(RECORDS TO PROCESS)
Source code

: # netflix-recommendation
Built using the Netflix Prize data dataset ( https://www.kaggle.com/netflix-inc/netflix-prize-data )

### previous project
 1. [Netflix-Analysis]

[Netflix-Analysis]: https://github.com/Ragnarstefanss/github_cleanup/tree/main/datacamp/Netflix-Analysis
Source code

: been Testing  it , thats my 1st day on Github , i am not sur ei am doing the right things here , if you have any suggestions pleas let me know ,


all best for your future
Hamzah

(TASK TO COMPLETE)
Pick each line holding the word "https" out of the data and copy it.

(COMPLETED TASK)
Built using the Netflix Prize data dataset ( https://www.kaggle.com/netflix-inc/netflix-prize-data )
[Netflix-Analysis]: https://github.com/Ragnarstefanss/github_cleanup/tree/main/datacamp/Netflix-Analysis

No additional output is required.